> **THE PROBLEM**: Drop all images. Then write out each line below exactly as given.

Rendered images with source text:
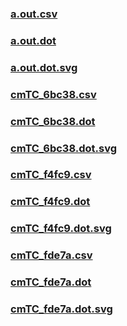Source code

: ### [a.out.csv](a.out.csv)
### [a.out.dot](a.out.dot)
### [a.out.dot.svg](a.out.dot.svg)
### [cmTC_6bc38.csv](cmTC_6bc38.csv)
### [cmTC_6bc38.dot](cmTC_6bc38.dot)
### [cmTC_6bc38.dot.svg](cmTC_6bc38.dot.svg)
### [cmTC_f4fc9.csv](cmTC_f4fc9.csv)
### [cmTC_f4fc9.dot](cmTC_f4fc9.dot)
### [cmTC_f4fc9.dot.svg](cmTC_f4fc9.dot.svg)
### [cmTC_fde7a.csv](cmTC_fde7a.csv)
### [cmTC_fde7a.dot](cmTC_fde7a.dot)
### [cmTC_fde7a.dot.svg](cmTC_fde7a.dot.svg)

> **RESULT OF THIS TASK**:
Source code

: ### [a.out.csv](a.out.csv)
### [a.out.dot](a.out.dot)
### [a.out.dot.svg](a.out.dot.svg)
### [cmTC_6bc38.csv](cmTC_6bc38.csv)
### [cmTC_6bc38.dot](cmTC_6bc38.dot)
### [cmTC_6bc38.dot.svg](cmTC_6bc38.dot.svg)
### [cmTC_f4fc9.csv](cmTC_f4fc9.csv)
### [cmTC_f4fc9.dot](cmTC_f4fc9.dot)
### [cmTC_f4fc9.dot.svg](cmTC_f4fc9.dot.svg)
### [cmTC_fde7a.csv](cmTC_fde7a.csv)
### [cmTC_fde7a.dot](cmTC_fde7a.dot)
### [cmTC_fde7a.dot.svg](cmTC_fde7a.dot.svg)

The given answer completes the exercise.